Mehar Singh, J.
1. The plaintiff, Vijay Shanker, who is the appellant, was on January, 19, 1947, about two years and two months old, when, at about 3 p.m., on that day, he was crossing the Railway line between Hardinge Bridge and New Delhi Railway stations, opposite residential locality of Mahabat Khan Road, New Delhi, and wasrun over by a Parcel Express coming from Agra to Delhi. His legs were injured and later on had to be amputated.
2. The Railway track, on which the accident took place, was laid some time in 1902. Between Hardinge Bridge and New Delhi Railway stations, on both sides of the track, residential buildings and quarters have sprung up since about 1938 and 1939. Mahabat Khan Road quarters are on one side of the track and the plaintiff was residing with his father in No. 26-E of that Road. On the afternoon of the accident he was playing near the track.
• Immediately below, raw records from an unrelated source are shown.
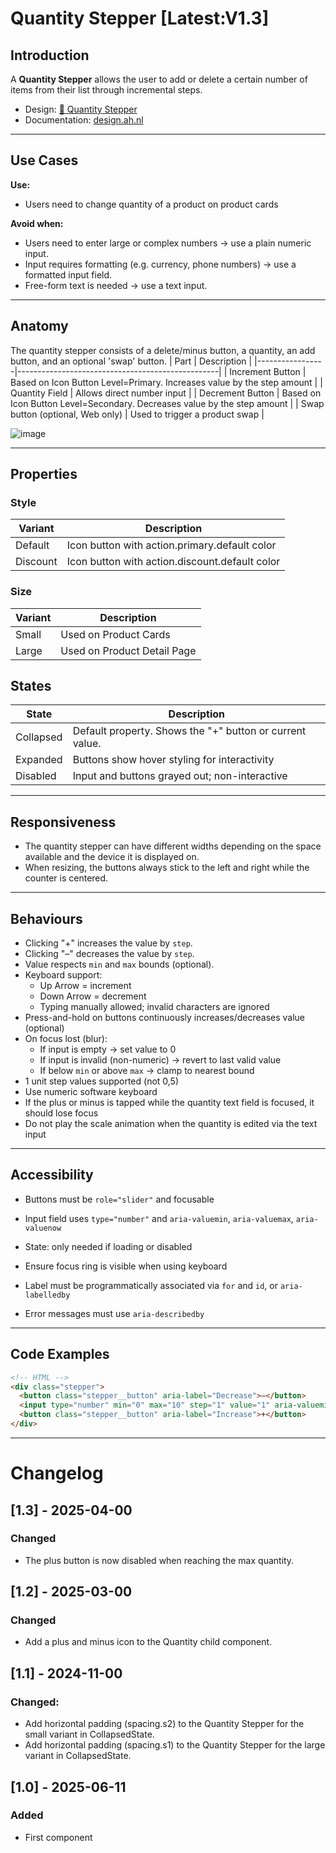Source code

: # Quantity Stepper [Latest:V1.3]

## Introduction
A **Quantity Stepper** allows the user to add or delete a certain number of items from their list through incremental steps.

- Design: [🧬 Quantity Stepper](https://www.figma.com/design/9pLmMEgO8LZdartvEt4dkd/%F0%9F%A7%AC-Quantity-Stepper?node-id=3968-10392)
- Documentation: [design.ah.nl](https://design.ah.nl/6d94170d9/p/1730b7-quantity-stepper)

---

## Use Cases

**Use:**
- Users need to change quantity of a product on product cards

**Avoid when:**
- Users need to enter large or complex numbers → use a plain numeric input.
- Input requires formatting (e.g. currency, phone numbers) → use a formatted input field.
- Free-form text is needed → use a text input.

---

## Anatomy
The quantity stepper consists of a delete/minus button, a quantity, an add button, and an optional 'swap' button.
| Part            | Description                                      |
|-----------------|--------------------------------------------------|
| Increment Button | Based on Icon Button Level=Primary. Increases value by the step amount         |
| Quantity Field     | Allows direct number input                   |
| Decrement Button | Based on Icon Button Level=Secondary. Decreases value by the step amount         |
| Swap button (optional, Web only)     | Used to trigger a product swap        |

![image](https://github.com/user-attachments/assets/e2357313-cd61-4302-a05d-dea53ba9e65f)

---

## Properties

### Style
| Variant              | Description                                           |
|----------------------|-------------------------------------------------------|
| Default             | Icon button with action.primary.default color  |
| Discount            | Icon button with action.discount.default color  |

### Size
| Variant              | Description                                           |
|----------------------|-------------------------------------------------------|
| Small             | Used on Product Cards               |
| Large              | Used on Product Detail Page           |

## States

| State      | Description                                                             |
|------------|-------------------------------------------------------------------------|
| Collapsed   | Default property. Shows the "+" button or current value.  |
| Expanded    | Buttons show hover styling for interactivity                            |
| Disabled   | Input and buttons grayed out; non-interactive                           |

---

## Responsiveness
- The quantity stepper can have different widths depending on the space available and the device it is displayed on.
- When resizing, the buttons always stick to the left and right while the counter is centered.

---

## Behaviours

- Clicking "+" increases the value by `step`.
- Clicking "–" decreases the value by `step`.
- Value respects `min` and `max` bounds (optional).
- Keyboard support:
  - Up Arrow = increment
  - Down Arrow = decrement
  - Typing manually allowed; invalid characters are ignored
- Press-and-hold on buttons continuously increases/decreases value (optional)
- On focus lost (blur):
  - If input is empty → set value to 0
  - If input is invalid (non-numeric) → revert to last valid value
  - If below `min` or above `max` → clamp to nearest bound
- 1 unit step values supported (not 0,5)
- Use numeric software keyboard
- If the plus or minus is tapped while the quantity text field is focused, it should lose focus
- Do not play the scale animation when the quantity is edited via the text input

---

## Accessibility
- Buttons must be `role="slider"` and focusable
- Input field uses `type="number"` and `aria-valuemin`, `aria-valuemax`, `aria-valuenow`
- State: only needed if loading or disabled
  
- Ensure focus ring is visible when using keyboard
- Label must be programmatically associated via `for` and `id`, or `aria-labelledby`
- Error messages must use `aria-describedby`

---

## Code Examples

```html
<!-- HTML -->
<div class="stepper">
  <button class="stepper__button" aria-label="Decrease">–</button>
  <input type="number" min="0" max="10" step="1" value="1" aria-valuemin="0" aria-valuemax="10" aria-valuenow="1" />
  <button class="stepper__button" aria-label="Increase">+</button>
</div>
```

---

# Changelog

## [1.3] - 2025-04-00
### Changed
- The plus button is now disabled when reaching the max quantity.

## [1.2] - 2025-03-00
### Changed
- Add a plus and minus icon to the Quantity child component.

## [1.1] - 2024-11-00
### Changed:
- Add horizontal padding (spacing.s2) to the Quantity Stepper for the small variant in CollapsedState.
- Add horizontal padding (spacing.s1) to the Quantity Stepper for the large variant in CollapsedState.

## [1.0] - 2025-06-11
### Added
- First component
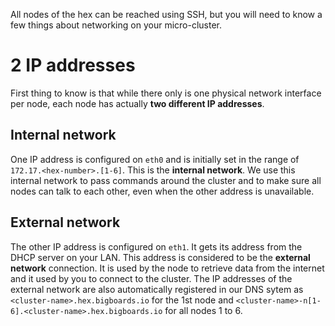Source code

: All nodes of the hex can be reached using SSH, but you will need to know a few things about networking on your micro-cluster. 

# 2 IP addresses
First thing to know is that while there only is one physical network interface per node, each node has actually **two different IP addresses**. 

## Internal network
One IP address is configured on ``eth0`` and is initially set in the range of ```172.17.<hex-number>.[1-6]```. This is the **internal network**. We use this internal network to pass commands around the cluster and to make sure all nodes can talk to each other, even when the other address is unavailable.

## External network
The other IP address is configured on ``eth1``. It gets its address from the DHCP server on your LAN. This address is considered to be the **external network** connection. It is used by the node to retrieve data from the internet and it used by you to connect to the cluster. The IP addresses of the external network are also automatically registered in our DNS sytem as ``<cluster-name>.hex.bigboards.io`` for the 1st node and ``<cluster-name>-n[1-6].<cluster-name>.hex.bigboards.io`` for all nodes 1 to 6.

 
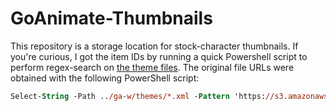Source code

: # GoAnimate-Thumbnails
This repository is a storage location for stock-character thumbnails.  If you're curious, I got the item IDs by running a quick Powershell script to perform regex-search on [the theme files](https://github.com/GoAnimate-Wrapper/GoAnimate-Wrapper/tree/master/themes).  The original file URLs were obtained with the following PowerShell script:
```ps
Select-String -Path ../ga-w/themes/*.xml -Pattern 'https://s3.amazonaws.com/fs.{1,30}.com/files/thumbnails/ccthumb.{1,70}\.png' -AllMatches | % {$_.Matches.Value}
```
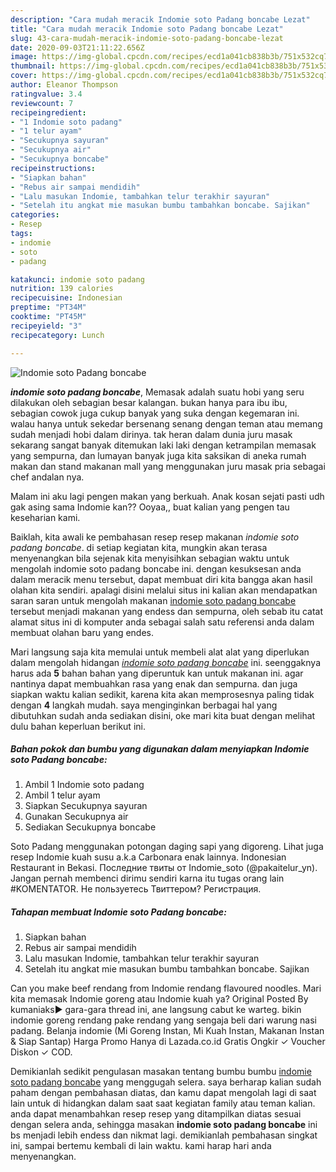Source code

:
 ```yaml
---
description: "Cara mudah meracik Indomie soto Padang boncabe Lezat"
title: "Cara mudah meracik Indomie soto Padang boncabe Lezat"
slug: 43-cara-mudah-meracik-indomie-soto-padang-boncabe-lezat
date: 2020-09-03T21:11:22.656Z
image: https://img-global.cpcdn.com/recipes/ecd1a041cb838b3b/751x532cq70/indomie-soto-padang-boncabe-foto-resep-utama.jpg
thumbnail: https://img-global.cpcdn.com/recipes/ecd1a041cb838b3b/751x532cq70/indomie-soto-padang-boncabe-foto-resep-utama.jpg
cover: https://img-global.cpcdn.com/recipes/ecd1a041cb838b3b/751x532cq70/indomie-soto-padang-boncabe-foto-resep-utama.jpg
author: Eleanor Thompson
ratingvalue: 3.4
reviewcount: 7
recipeingredient:
- "1 Indomie soto padang"
- "1 telur ayam"
- "Secukupnya sayuran"
- "Secukupnya air"
- "Secukupnya boncabe"
recipeinstructions:
- "Siapkan bahan"
- "Rebus air sampai mendidih"
- "Lalu masukan Indomie, tambahkan telur terakhir sayuran"
- "Setelah itu angkat mie masukan bumbu tambahkan boncabe. Sajikan"
categories:
- Resep
tags:
- indomie
- soto
- padang

katakunci: indomie soto padang 
nutrition: 139 calories
recipecuisine: Indonesian
preptime: "PT34M"
cooktime: "PT45M"
recipeyield: "3"
recipecategory: Lunch

---
```



![Indomie soto Padang boncabe](https://img-global.cpcdn.com/recipes/ecd1a041cb838b3b/751x532cq70/indomie-soto-padang-boncabe-foto-resep-utama.jpg)

<b><i>indomie soto padang boncabe</i></b>, Memasak adalah suatu hobi yang seru dilakukan oleh sebagian besar kalangan. bukan hanya para ibu ibu, sebagian cowok juga cukup banyak yang suka dengan kegemaran ini. walau hanya untuk sekedar bersenang senang dengan teman atau memang sudah menjadi hobi dalam dirinya. tak heran dalam dunia juru masak sekarang sangat banyak ditemukan laki laki dengan ketrampilan memasak yang sempurna, dan lumayan banyak juga kita saksikan di aneka rumah makan dan stand makanan mall yang menggunakan juru masak pria sebagai chef andalan nya.

Malam ini aku lagi pengen makan yang berkuah. Anak kosan sejati pasti udh gak asing sama Indomie kan?? Ooyaa,, buat kalian yang pengen tau keseharian kami.

Baiklah, kita awali ke pembahasan resep resep makanan <i>indomie soto padang boncabe</i>. di setiap kegiatan kita, mungkin akan terasa menyenangkan bila sejenak kita menyisihkan sebagian waktu untuk mengolah indomie soto padang boncabe ini. dengan kesuksesan anda dalam meracik menu tersebut, dapat membuat diri kita bangga akan hasil olahan kita sendiri. apalagi disini melalui situs ini kalian akan mendapatkan saran saran untuk mengolah makanan <u>indomie soto padang boncabe</u> tersebut menjadi makanan yang endess dan sempurna, oleh sebab itu catat alamat situs ini di komputer anda sebagai salah satu referensi anda dalam membuat olahan baru yang endes.


Mari langsung saja kita memulai untuk membeli alat alat yang diperlukan dalam mengolah hidangan <u><i>indomie soto padang boncabe</i></u> ini. seenggaknya harus ada <b>5</b> bahan bahan yang diperuntuk kan untuk makanan ini. agar nantinya dapat membuahkan rasa yang enak dan sempurna. dan juga siapkan waktu kalian sedikit, karena kita akan memprosesnya paling tidak dengan <b>4</b> langkah mudah. saya menginginkan berbagai hal yang dibutuhkan sudah anda sediakan disini, oke mari kita buat dengan melihat dulu bahan keperluan berikut ini.

<!--inarticleads1-->

##### Bahan pokok dan bumbu yang digunakan dalam menyiapkan Indomie soto Padang boncabe:

1. Ambil 1 Indomie soto padang
1. Ambil 1 telur ayam
1. Siapkan Secukupnya sayuran
1. Gunakan Secukupnya air
1. Sediakan Secukupnya boncabe


Soto Padang menggunakan potongan daging sapi yang digoreng. Lihat juga resep Indomie kuah susu a.k.a Carbonara enak lainnya. Indonesian Restaurant in Bekasi. Последние твиты от Indomie_soto (@pakaitelur_yn). Jangan pernah membenci dirimu sendiri karna itu tugas orang lain #KOMENTATOR. Не пользуетесь Твиттером? Регистрация. 

<!--inarticleads2-->

##### Tahapan membuat Indomie soto Padang boncabe:

1. Siapkan bahan
1. Rebus air sampai mendidih
1. Lalu masukan Indomie, tambahkan telur terakhir sayuran
1. Setelah itu angkat mie masukan bumbu tambahkan boncabe. Sajikan


Can you make beef rendang from Indomie rendang flavoured noodles. Mari kita memasak Indomie goreng atau Indomie kuah ya? Original Posted By kumaniaks► gara-gara thread ini, ane langsung cabut ke warteg. bikin indomie goreng rendang pake rendang yang sengaja beli dari warung nasi padang. Belanja indomie (Mi Goreng Instan, Mi Kuah Instan, Makanan Instan &amp; Siap Santap) Harga Promo Hanya di Lazada.co.id Gratis Ongkir ✓ Voucher Diskon ✓ COD. 

Demikianlah sedikit pengulasan masakan tentang bumbu bumbu <u>indomie soto padang boncabe</u> yang menggugah selera. saya berharap kalian sudah paham dengan pembahasan diatas, dan kamu dapat mengolah lagi di saat lain untuk di hidangkan dalam saat saat kegiatan family atau teman kalian. anda dapat menambahkan resep resep yang ditampilkan diatas sesuai dengan selera anda, sehingga masakan <b>indomie soto padang boncabe</b> ini bs menjadi lebih endess dan nikmat lagi. demikianlah pembahasan singkat ini, sampai bertemu kembali di lain waktu. kami harap hari anda menyenangkan.
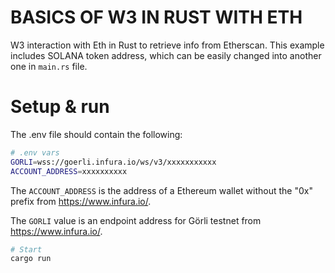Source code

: BASICS OF W3 IN RUST WITH ETH
======
W3 interaction with Eth in Rust to retrieve info from Etherscan.
This example includes SOLANA token address, which can be easily changed into another one in ``main.rs`` file.


Setup & run
======

The .env file should contain the following:

```sh
# .env vars
GORLI=wss://goerli.infura.io/ws/v3/xxxxxxxxxxx
ACCOUNT_ADDRESS=xxxxxxxxxx
```
The ``ACCOUNT_ADDRESS`` is the address of a Ethereum wallet without the "0x" prefix from https://www.infura.io/.

The ``GORLI`` value is an endpoint address for Görli testnet from https://www.infura.io/.

```sh
# Start
cargo run
```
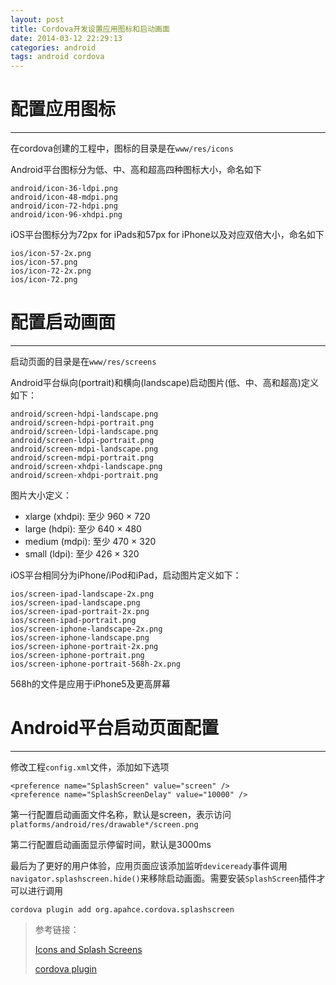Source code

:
 ```yaml
---
layout: post
title: Cordova开发设置应用图标和启动画面
date: 2014-03-12 22:29:13
categories: android
tags: android cordova
---
```


# 配置应用图标 #

----------
在cordova创建的工程中，图标的目录是在`www/res/icons`

Android平台图标分为低、中、高和超高四种图标大小，命名如下

	android/icon-36-ldpi.png
    android/icon-48-mdpi.png
    android/icon-72-hdpi.png
    android/icon-96-xhdpi.png

iOS平台图标分为72px for iPads和57px for iPhone以及对应双倍大小，命名如下

	ios/icon-57-2x.png
    ios/icon-57.png
    ios/icon-72-2x.png
    ios/icon-72.png

# 配置启动画面 #

----------
启动页面的目录是在`www/res/screens`

Android平台纵向(portrait)和横向(landscape)启动图片(低、中、高和超高)定义如下：

	android/screen-hdpi-landscape.png
    android/screen-hdpi-portrait.png
    android/screen-ldpi-landscape.png
    android/screen-ldpi-portrait.png
    android/screen-mdpi-landscape.png
    android/screen-mdpi-portrait.png
    android/screen-xhdpi-landscape.png
    android/screen-xhdpi-portrait.png

图片大小定义：

- xlarge (xhdpi): 至少 960 × 720
- large (hdpi): 至少 640 × 480
- medium (mdpi): 至少 470 × 320
- small (ldpi): 至少 426 × 320

iOS平台相同分为iPhone/iPod和iPad，启动图片定义如下：

	ios/screen-ipad-landscape-2x.png
    ios/screen-ipad-landscape.png
    ios/screen-ipad-portrait-2x.png
    ios/screen-ipad-portrait.png
    ios/screen-iphone-landscape-2x.png
    ios/screen-iphone-landscape.png
    ios/screen-iphone-portrait-2x.png
    ios/screen-iphone-portrait.png
    ios/screen-iphone-portrait-568h-2x.png

568h的文件是应用于iPhone5及更高屏幕

# Android平台启动页面配置 #

----------
修改工程`config.xml`文件，添加如下选项

	<preference name="SplashScreen" value="screen" />
	<preference name="SplashScreenDelay" value="10000" />

第一行配置启动画面文件名称，默认是screen，表示访问`platforms/android/res/drawable*/screen.png`

第二行配置启动画面显示停留时间，默认是3000ms

最后为了更好的用户体验，应用页面应该添加监听`deviceready`事件调用`navigator.splashscreen.hide()`来移除启动画面。需要安装`SplashScreen`插件才可以进行调用

	cordova plugin add org.apahce.cordova.splashscreen

> 参考链接：
> 
> [Icons and Splash Screens](http://cordova.apache.org/docs/en/3.4.0/config_ref_images.md.html#Icons%20and%20Splash%20Screens)
> 
> [cordova plugin](http://plugins.cordova.io/)
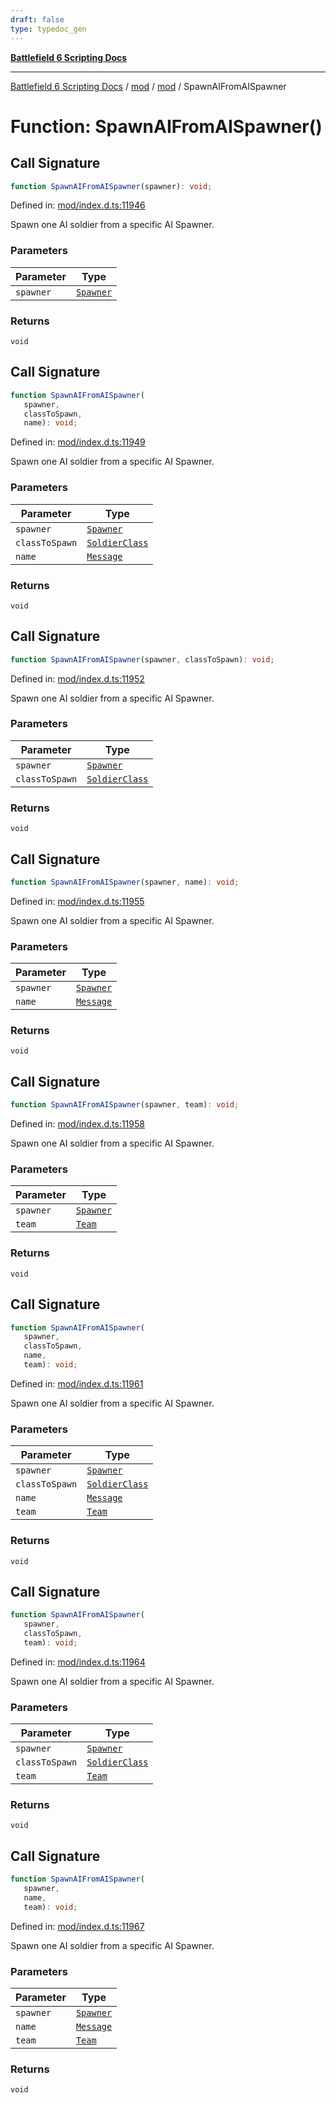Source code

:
 ```yaml
---
draft: false
type: typedoc_gen
---
```


[**Battlefield 6 Scripting Docs**](../../../_index.md)

***

[Battlefield 6 Scripting Docs](../../../_index.md) / [mod](../../_index.md) / [mod](../_index.md) / SpawnAIFromAISpawner

# Function: SpawnAIFromAISpawner()

## Call Signature

```ts
function SpawnAIFromAISpawner(spawner): void;
```

Defined in: [mod/index.d.ts:11946](https://github.com/battlefield-portal-community/portal-docs/blob/6d87e21c5922a3efb03c634dbe98e5fe6e797672/generators/santiago/mod/index.d.ts#L11946)

Spawn one AI soldier from a specific AI Spawner.

### Parameters

| Parameter | Type |
| ------ | ------ |
| `spawner` | [`Spawner`](../Spawner/_index.md) |

### Returns

`void`

## Call Signature

```ts
function SpawnAIFromAISpawner(
   spawner, 
   classToSpawn, 
   name): void;
```

Defined in: [mod/index.d.ts:11949](https://github.com/battlefield-portal-community/portal-docs/blob/6d87e21c5922a3efb03c634dbe98e5fe6e797672/generators/santiago/mod/index.d.ts#L11949)

Spawn one AI soldier from a specific AI Spawner.

### Parameters

| Parameter | Type |
| ------ | ------ |
| `spawner` | [`Spawner`](../Spawner/_index.md) |
| `classToSpawn` | [`SoldierClass`](../SoldierClass/_index.md) |
| `name` | [`Message`](../Message/_index.md) |

### Returns

`void`

## Call Signature

```ts
function SpawnAIFromAISpawner(spawner, classToSpawn): void;
```

Defined in: [mod/index.d.ts:11952](https://github.com/battlefield-portal-community/portal-docs/blob/6d87e21c5922a3efb03c634dbe98e5fe6e797672/generators/santiago/mod/index.d.ts#L11952)

Spawn one AI soldier from a specific AI Spawner.

### Parameters

| Parameter | Type |
| ------ | ------ |
| `spawner` | [`Spawner`](../Spawner/_index.md) |
| `classToSpawn` | [`SoldierClass`](../SoldierClass/_index.md) |

### Returns

`void`

## Call Signature

```ts
function SpawnAIFromAISpawner(spawner, name): void;
```

Defined in: [mod/index.d.ts:11955](https://github.com/battlefield-portal-community/portal-docs/blob/6d87e21c5922a3efb03c634dbe98e5fe6e797672/generators/santiago/mod/index.d.ts#L11955)

Spawn one AI soldier from a specific AI Spawner.

### Parameters

| Parameter | Type |
| ------ | ------ |
| `spawner` | [`Spawner`](../Spawner/_index.md) |
| `name` | [`Message`](../Message/_index.md) |

### Returns

`void`

## Call Signature

```ts
function SpawnAIFromAISpawner(spawner, team): void;
```

Defined in: [mod/index.d.ts:11958](https://github.com/battlefield-portal-community/portal-docs/blob/6d87e21c5922a3efb03c634dbe98e5fe6e797672/generators/santiago/mod/index.d.ts#L11958)

Spawn one AI soldier from a specific AI Spawner.

### Parameters

| Parameter | Type |
| ------ | ------ |
| `spawner` | [`Spawner`](../Spawner/_index.md) |
| `team` | [`Team`](../Team/_index.md) |

### Returns

`void`

## Call Signature

```ts
function SpawnAIFromAISpawner(
   spawner, 
   classToSpawn, 
   name, 
   team): void;
```

Defined in: [mod/index.d.ts:11961](https://github.com/battlefield-portal-community/portal-docs/blob/6d87e21c5922a3efb03c634dbe98e5fe6e797672/generators/santiago/mod/index.d.ts#L11961)

Spawn one AI soldier from a specific AI Spawner.

### Parameters

| Parameter | Type |
| ------ | ------ |
| `spawner` | [`Spawner`](../Spawner/_index.md) |
| `classToSpawn` | [`SoldierClass`](../SoldierClass/_index.md) |
| `name` | [`Message`](../Message/_index.md) |
| `team` | [`Team`](../Team/_index.md) |

### Returns

`void`

## Call Signature

```ts
function SpawnAIFromAISpawner(
   spawner, 
   classToSpawn, 
   team): void;
```

Defined in: [mod/index.d.ts:11964](https://github.com/battlefield-portal-community/portal-docs/blob/6d87e21c5922a3efb03c634dbe98e5fe6e797672/generators/santiago/mod/index.d.ts#L11964)

Spawn one AI soldier from a specific AI Spawner.

### Parameters

| Parameter | Type |
| ------ | ------ |
| `spawner` | [`Spawner`](../Spawner/_index.md) |
| `classToSpawn` | [`SoldierClass`](../SoldierClass/_index.md) |
| `team` | [`Team`](../Team/_index.md) |

### Returns

`void`

## Call Signature

```ts
function SpawnAIFromAISpawner(
   spawner, 
   name, 
   team): void;
```

Defined in: [mod/index.d.ts:11967](https://github.com/battlefield-portal-community/portal-docs/blob/6d87e21c5922a3efb03c634dbe98e5fe6e797672/generators/santiago/mod/index.d.ts#L11967)

Spawn one AI soldier from a specific AI Spawner.

### Parameters

| Parameter | Type |
| ------ | ------ |
| `spawner` | [`Spawner`](../Spawner/_index.md) |
| `name` | [`Message`](../Message/_index.md) |
| `team` | [`Team`](../Team/_index.md) |

### Returns

`void`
He along with a few other children, tried to cross the track, when the Parcel Express was approaching in the direction of New Delhi Railway station.
The other children crossed the track. The plaintiff was crawling while crossing the track. According to the driver of the Parcel Express, T.D. Bose D. W. 3, when he saw the plaintiff, he whistled and applied vacuum brakes succeeding in pulling up the train at a distance of 50 to 70 yards, but before he could pull up the train the plaintiff had not been able to clear himself off the track and was run over by the train causing serious injuries to both of his legs, which as stated, had later on to be amputated near the knee joints. The plaintiff has suffered permanent and complete disability.
3. The claim by the plaintiff is for a damage of one lakh rupees for the injuries sustained and for expenses of artificial limbs that he must use, but has to keep on changing at intervals as he grows up. No negligence on the part of the driver of the train has been alleged nor is there any evidence of any negligence by him. The claim is based on the negligence of the Railway of the defendant, now Union of India, in not fencing the track in front of the residential houses and quarters so as to be a barrier and prevention for the children and the public in general from crossing over the Railway track.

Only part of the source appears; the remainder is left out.